The idea behind my senior project, titled Entites, was heavily influenced by the packaging and repetition that happens in the production of goods. The goal of the project was to create forms inspired by the consumption of goods by slip-casting the exact same piece over and over to where the value of this work is questioned. When the unfired work stacks up in rows I find it fascinating but they individual pieces tend to blend in with the masses and do not have much intrinsic value, the whole lot is nice to look at but no single piece holds its own worth. An interesting form can become lifeless when it is repeated too much. Anything in abundance loses its value.

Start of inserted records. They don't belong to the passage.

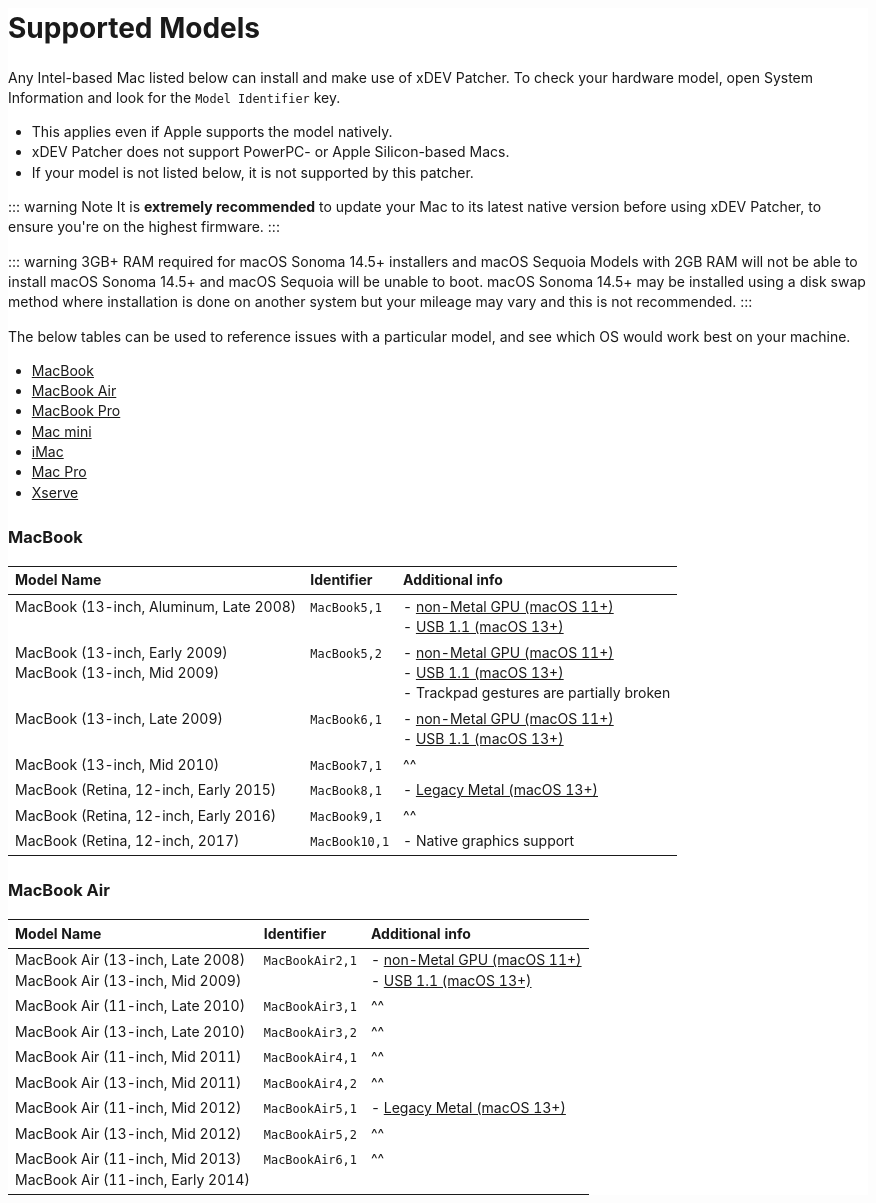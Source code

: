 # Supported Models

Any Intel-based Mac listed below can install and make use of xDEV Patcher. To check your hardware model, open System Information and look for the `Model Identifier` key.
* This applies even if Apple supports the model natively.
* xDEV Patcher does not support PowerPC- or Apple Silicon-based Macs.
* If your model is not listed below, it is not supported by this patcher.

::: warning Note
It is **extremely recommended** to update your Mac to its latest native version before using xDEV Patcher, to ensure you're on the highest firmware.
:::

::: warning 3GB+ RAM required for macOS Sonoma 14.5+ installers and macOS Sequoia
Models with 2GB RAM will not be able to install macOS Sonoma 14.5+ and macOS Sequoia will be unable to boot. macOS Sonoma 14.5+ may be installed using a disk swap method where installation is done on another system but your mileage may vary and this is not recommended.
:::

The below tables can be used to reference issues with a particular model, and see which OS would work best on your machine.
* [MacBook](#macbook)
* [MacBook Air](#macbook-air)
* [MacBook Pro](#macbook-pro)
* [Mac mini](#mac-mini)
* [iMac](#imac)
* [Mac Pro](#mac-pro)
* [Xserve](#xserve)


### MacBook

| Model Name | Identifier | Additional info |
| :--- | :--- | :--- |
| MacBook (13-inch, Aluminum, Late 2008) | `MacBook5,1` | - [non-Metal GPU (macOS 11+)](https://github.com/khulansoft-lab/patcher/issues/108)<br>- [USB 1.1 (macOS 13+)](https://github.com/khulansoft-lab/patcher/issues/1021)|
| MacBook (13-inch, Early 2009)<br>MacBook (13-inch, Mid 2009) | `MacBook5,2` | - [non-Metal GPU (macOS 11+)](https://github.com/khulansoft-lab/patcher/issues/108)<br>- [USB 1.1 (macOS 13+)](https://github.com/khulansoft-lab/patcher/issues/1021)<br>- Trackpad gestures are partially broken |
| MacBook (13-inch, Late 2009) | `MacBook6,1` | - [non-Metal GPU (macOS 11+)](https://github.com/khulansoft-lab/patcher/issues/108)<br>- [USB 1.1 (macOS 13+)](https://github.com/khulansoft-lab/patcher/issues/1021) |
| MacBook (13-inch, Mid 2010) | `MacBook7,1` | ^^ |
| MacBook (Retina, 12-inch, Early 2015) | `MacBook8,1` | - [Legacy Metal (macOS 13+)](https://github.com/khulansoft-lab/patcher/issues/1008) |
| MacBook (Retina, 12-inch, Early 2016) | `MacBook9,1` | ^^ |
| MacBook (Retina, 12-inch, 2017) | `MacBook10,1` | - Native graphics support |

### MacBook Air

| Model Name | Identifier | Additional info |
| :--- | :--- | :--- |
| MacBook Air (13-inch, Late 2008)<br>MacBook Air (13-inch, Mid 2009) | `MacBookAir2,1` | - [non-Metal GPU (macOS 11+)](https://github.com/khulansoft-lab/patcher/issues/108)<br>- [USB 1.1 (macOS 13+)](https://github.com/khulansoft-lab/patcher/issues/1021)|
| MacBook Air (11-inch, Late 2010) | `MacBookAir3,1` | ^^ |
| MacBook Air (13-inch, Late 2010) | `MacBookAir3,2` | ^^ |
| MacBook Air (11-inch, Mid 2011) | `MacBookAir4,1` | ^^ |
| MacBook Air (13-inch, Mid 2011) | `MacBookAir4,2` | ^^ |
| MacBook Air (11-inch, Mid 2012) | `MacBookAir5,1` | - [Legacy Metal (macOS 13+)](https://github.com/khulansoft-lab/patcher/issues/1008) |
| MacBook Air (13-inch, Mid 2012) | `MacBookAir5,2` | ^^ |
| MacBook Air (11-inch, Mid 2013)<br>MacBook Air (11-inch, Early 2014) | `MacBookAir6,1` | ^^ |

Wood firing breaks up this monotonous form by creating a unique surface on each one. This firing method creates rich surfaces that compliment repetitive forms. However once these pieces are fired, they take on a personality. There are so many variables from the type of firing, type of wood, where the wood comes from, what pieces are next to each other, how tight or loose the loading is, the location in the kiln. All of these factors into what the surface will look like. It sounds like throwing a lot up to chance but after a lot of repetition and practice one can start to understand the variables and how they influence the surface. With all of these variables, every piece has its own unique surface decoration. The forms are identical but no two pieces are the same anymore. They take on their own unique surface and they become their own entity. Each piece is created the exact same, with the same movements and are comprised of the exact same material, similar to how humans are. We are all created in a similar fashion and are made up of exactly the same material as well. However, we are all radically different; we all have different distinguishing characteristics that set us apart from one another. This diversity is important to understand in order for each of us to feel important in this world.
The forms chosen to explore this project with are devices of consumption. Mugs for consuming coffee, small mugs for espresso, flasks and small cups for whiskey, gin or tequila, steins for beer, tube flasks for cigarette storage and protection, plates for food. They are all related to how people consume a variety of things. Living in a society built upon consumption I think it is important to look at what we put in our body. By creating these vehicles, the user is likely to form more of a ritualistic approach to what they are using my work for. Something as simple as having a cup of coffee is an important part of many people’s day. Using a handmade mug and sitting down to take a moment to enjoy the morning’s coffee can be a thoughtful experience. However, chugging coffee from a gas station out of a paper cup might not even register to the person and the only goal would be to get caffeine in the body. Those moments are important to appreciate and can slowly shape our lives.